Professor Maria Paola Faggiano (Sapienza - University of Rome)
Dr Michela Cavagnuolo (Sapienza - University of Rome) - Presenting Author
Dr Viviana Capozza (Sapienza - University of Rome)
The Italian general elections held on 25 September 2022 took place in a global historical context rigged with emergency issues, including the persistent management of the Covid-19 pandemic, the difficult economic recovery, and the escalation of the Russian-Ukrainian conflict. All these issues have found specific treatments (as well as political connotations) both in the national public debate and in the electoral campaign, undoubtedly contributing to determining the elections’ results. Indeed, while the voters have expressed their views on certain priorities that should shape the political agenda of the Country, various forces in the field have articulated their programs according to different governance approaches, which historically mark their politically oriented action (left-right axis).
Starting from the hypothesis that the demands of the voters reflect their positions in social and cultural spaces (in addition to their political-ideological orientation), and that political parties’ goal is to meet and represent such requests, this paper intends to investigate these two different sides, to detect whether and how they meet and to identify the specific forms of this matching. The survey research includes a joint analysis of two distinct databases.

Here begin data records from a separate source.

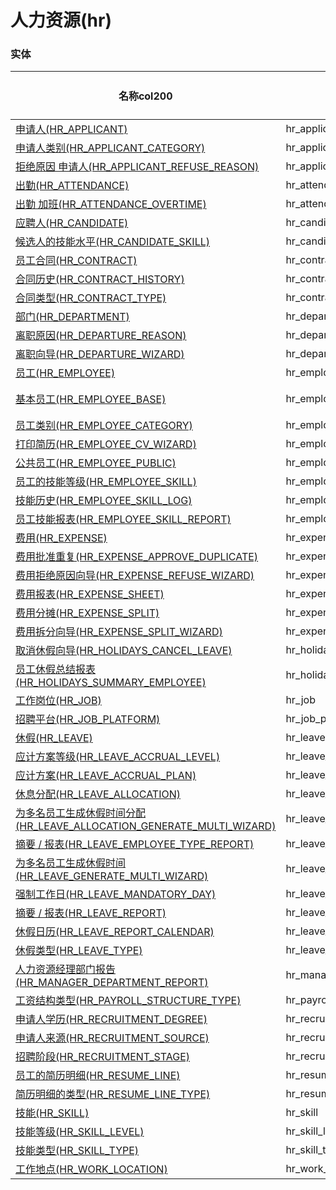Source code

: # 人力资源(hr) <!-- {docsify-ignore-all} -->



### 实体

|    名称col200   | 代码名col150      |  实体类型col150   | 存储模式col100 | 表名称col200   |    联合主键col100   |  主状态col100   |  权限控制col150  |  启用审计col100    |  备注col500  |
| --------  |------------| -----   |  --------|  --------|  --------|    -------- | -------- | -------- |-------- |
|[申请人(HR_APPLICANT)](module/hr/hr_applicant)|hr_applicant|主实体|SQL|hr_applicant|否|否|自控制|否||
|[申请人类别(HR_APPLICANT_CATEGORY)](module/hr/hr_applicant_category)|hr_applicant_category|主实体|SQL|hr_applicant_category|否|否|自控制|否||
|[拒绝原因 申请人(HR_APPLICANT_REFUSE_REASON)](module/hr/hr_applicant_refuse_reason)|hr_applicant_refuse_reason|主实体|SQL|hr_applicant_refuse_reason|否|否|自控制|否||
|[出勤(HR_ATTENDANCE)](module/hr/hr_attendance)|hr_attendance|主实体|SQL|hr_attendance|否|否|自控制|否||
|[出勤 加班(HR_ATTENDANCE_OVERTIME)](module/hr/hr_attendance_overtime)|hr_attendance_overtime|主实体|SQL|hr_attendance_overtime|否|否|自控制|否||
|[应聘人(HR_CANDIDATE)](module/hr/hr_candidate)|hr_candidate|主实体|SQL|hr_candidate|否|否|自控制|否||
|[候选人的技能水平(HR_CANDIDATE_SKILL)](module/hr/hr_candidate_skill)|hr_candidate_skill|主实体|SQL|hr_candidate_skill|否|否|自控制|否||
|[员工合同(HR_CONTRACT)](module/hr/hr_contract)|hr_contract|主实体|SQL|hr_contract|否|否|自控制|否||
|[合同历史(HR_CONTRACT_HISTORY)](module/hr/hr_contract_history)|hr_contract_history|主实体|SQL|hr_contract_history|否|否|自控制|否||
|[合同类型(HR_CONTRACT_TYPE)](module/hr/hr_contract_type)|hr_contract_type|主实体|SQL|hr_contract_type|否|否|自控制|否||
|[部门(HR_DEPARTMENT)](module/hr/hr_department)|hr_department|主实体|SQL|hr_department|否|否|自控制|否||
|[离职原因(HR_DEPARTURE_REASON)](module/hr/hr_departure_reason)|hr_departure_reason|主实体|SQL|hr_departure_reason|否|否|自控制|否||
|[离职向导(HR_DEPARTURE_WIZARD)](module/hr/hr_departure_wizard)|hr_departure_wizard|主实体|SQL|hr_departure_wizard|否|否|自控制|否||
|[员工(HR_EMPLOYEE)](module/hr/hr_employee)|hr_employee|主实体|SQL|hr_employee|否|否|自控制|否||
|[基本员工(HR_EMPLOYEE_BASE)](module/hr/hr_employee_base)|hr_employee_base|抽象实体|无存储||否|否|自控制|否||
|[员工类别(HR_EMPLOYEE_CATEGORY)](module/hr/hr_employee_category)|hr_employee_category|主实体|SQL|hr_employee_category|否|否|自控制|否||
|[打印简历(HR_EMPLOYEE_CV_WIZARD)](module/hr/hr_employee_cv_wizard)|hr_employee_cv_wizard|主实体|SQL|hr_employee_cv_wizard|否|否|自控制|否||
|[公共员工(HR_EMPLOYEE_PUBLIC)](module/hr/hr_employee_public)|hr_employee_public|主实体|SQL|hr_employee_public|否|否|自控制|否||
|[员工的技能等级(HR_EMPLOYEE_SKILL)](module/hr/hr_employee_skill)|hr_employee_skill|主实体|SQL|hr_employee_skill|否|否|自控制|否||
|[技能历史(HR_EMPLOYEE_SKILL_LOG)](module/hr/hr_employee_skill_log)|hr_employee_skill_log|主实体|SQL|hr_employee_skill_log|否|否|自控制|否||
|[员工技能报表(HR_EMPLOYEE_SKILL_REPORT)](module/hr/hr_employee_skill_report)|hr_employee_skill_report|主实体|SQL|hr_employee_skill_report|否|否|自控制|否||
|[费用(HR_EXPENSE)](module/hr/hr_expense)|hr_expense|主实体|SQL|hr_expense|否|否|自控制|否||
|[费用批准重复(HR_EXPENSE_APPROVE_DUPLICATE)](module/hr/hr_expense_approve_duplicate)|hr_expense_approve_duplicate|主实体|SQL|hr_expense_approve_duplicate|否|否|自控制|否||
|[费用拒绝原因向导(HR_EXPENSE_REFUSE_WIZARD)](module/hr/hr_expense_refuse_wizard)|hr_expense_refuse_wizard|主实体|SQL|hr_expense_refuse_wizard|否|否|自控制|否||
|[费用报表(HR_EXPENSE_SHEET)](module/hr/hr_expense_sheet)|hr_expense_sheet|主实体|SQL|hr_expense_sheet|否|否|自控制|否||
|[费用分摊(HR_EXPENSE_SPLIT)](module/hr/hr_expense_split)|hr_expense_split|主实体|SQL|hr_expense_split|否|否|自控制|否||
|[费用拆分向导(HR_EXPENSE_SPLIT_WIZARD)](module/hr/hr_expense_split_wizard)|hr_expense_split_wizard|主实体|SQL|hr_expense_split_wizard|否|否|自控制|否||
|[取消休假向导(HR_HOLIDAYS_CANCEL_LEAVE)](module/hr/hr_holidays_cancel_leave)|hr_holidays_cancel_leave|主实体|SQL|hr_holidays_cancel_leave|否|否|自控制|否||
|[员工休假总结报表(HR_HOLIDAYS_SUMMARY_EMPLOYEE)](module/hr/hr_holidays_summary_employee)|hr_holidays_summary_employee|主实体|SQL|hr_holidays_summary_employee|否|否|自控制|否||
|[工作岗位(HR_JOB)](module/hr/hr_job)|hr_job|主实体|SQL|hr_job|否|否|自控制|否||
|[招聘平台(HR_JOB_PLATFORM)](module/hr/hr_job_platform)|hr_job_platform|主实体|SQL|hr_job_platform|否|否|自控制|否||
|[休假(HR_LEAVE)](module/hr/hr_leave)|hr_leave|主实体|SQL|hr_leave|否|否|自控制|否||
|[应计方案等级(HR_LEAVE_ACCRUAL_LEVEL)](module/hr/hr_leave_accrual_level)|hr_leave_accrual_level|主实体|SQL|hr_leave_accrual_level|否|否|自控制|否||
|[应计方案(HR_LEAVE_ACCRUAL_PLAN)](module/hr/hr_leave_accrual_plan)|hr_leave_accrual_plan|主实体|SQL|hr_leave_accrual_plan|否|否|自控制|否||
|[休息分配(HR_LEAVE_ALLOCATION)](module/hr/hr_leave_allocation)|hr_leave_allocation|主实体|SQL|hr_leave_allocation|否|否|自控制|否||
|[为多名员工生成休假时间分配(HR_LEAVE_ALLOCATION_GENERATE_MULTI_WIZARD)](module/hr/hr_leave_allocation_generate_multi_wizard)|hr_leave_allocation_generate_multi_wizard|主实体|SQL|hr_leave_allocation_generate_multi_wizard|否|否|自控制|否||
|[摘要 / 报表(HR_LEAVE_EMPLOYEE_TYPE_REPORT)](module/hr/hr_leave_employee_type_report)|hr_leave_employee_type_report|主实体|SQL|hr_leave_employee_type_report|否|否|自控制|否||
|[为多名员工生成休假时间(HR_LEAVE_GENERATE_MULTI_WIZARD)](module/hr/hr_leave_generate_multi_wizard)|hr_leave_generate_multi_wizard|主实体|SQL|hr_leave_generate_multi_wizard|否|否|自控制|否||
|[强制工作日(HR_LEAVE_MANDATORY_DAY)](module/hr/hr_leave_mandatory_day)|hr_leave_mandatory_day|主实体|SQL|hr_leave_mandatory_day|否|否|自控制|否||
|[摘要 / 报表(HR_LEAVE_REPORT)](module/hr/hr_leave_report)|hr_leave_report|主实体|SQL|hr_leave_report|否|否|自控制|否||
|[休假日历(HR_LEAVE_REPORT_CALENDAR)](module/hr/hr_leave_report_calendar)|hr_leave_report_calendar|主实体|SQL|hr_leave_report_calendar|否|否|自控制|否||
|[休假类型(HR_LEAVE_TYPE)](module/hr/hr_leave_type)|hr_leave_type|主实体|SQL|hr_leave_type|否|否|自控制|否||
|[人力资源经理部门报告(HR_MANAGER_DEPARTMENT_REPORT)](module/hr/hr_manager_department_report)|hr_manager_department_report|主实体|SQL|hr_manager_department_report|否|否|自控制|否||
|[工资结构类型(HR_PAYROLL_STRUCTURE_TYPE)](module/hr/hr_payroll_structure_type)|hr_payroll_structure_type|主实体|SQL|hr_payroll_structure_type|否|否|自控制|否||
|[申请人学历(HR_RECRUITMENT_DEGREE)](module/hr/hr_recruitment_degree)|hr_recruitment_degree|主实体|SQL|hr_recruitment_degree|否|否|自控制|否||
|[申请人来源(HR_RECRUITMENT_SOURCE)](module/hr/hr_recruitment_source)|hr_recruitment_source|主实体|SQL|hr_recruitment_source|否|否|自控制|否||
|[招聘阶段(HR_RECRUITMENT_STAGE)](module/hr/hr_recruitment_stage)|hr_recruitment_stage|主实体|SQL|hr_recruitment_stage|否|否|自控制|否||
|[员工的简历明细(HR_RESUME_LINE)](module/hr/hr_resume_line)|hr_resume_line|主实体|SQL|hr_resume_line|否|否|自控制|否||
|[简历明细的类型(HR_RESUME_LINE_TYPE)](module/hr/hr_resume_line_type)|hr_resume_line_type|主实体|SQL|hr_resume_line_type|否|否|自控制|否||
|[技能(HR_SKILL)](module/hr/hr_skill)|hr_skill|主实体|SQL|hr_skill|否|否|自控制|否||
|[技能等级(HR_SKILL_LEVEL)](module/hr/hr_skill_level)|hr_skill_level|主实体|SQL|hr_skill_level|否|否|自控制|否||
|[技能类型(HR_SKILL_TYPE)](module/hr/hr_skill_type)|hr_skill_type|主实体|SQL|hr_skill_type|否|否|自控制|否||
|[工作地点(HR_WORK_LOCATION)](module/hr/hr_work_location)|hr_work_location|主实体|SQL|hr_work_location|否|否|自控制|否||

Regarding the political demand expressed by citizens, a web survey was conducted on the voting intentions of Italian electorate during the four weeks of the electoral campaign (29 August - 23 September 2022: 698 respondents). On the political supply front, on the other hand, the entire propaganda apparatus (3,777 posts) of the official Facebook pages of the main ten political parties (that is the four coalitions supported by 93.1% of the Italian voters) was collected. Given the explicit research aim, the further methodological challenge consists in making the two different databases compatible and comparable, appropriately following a qualitative-quantitative analysis approach.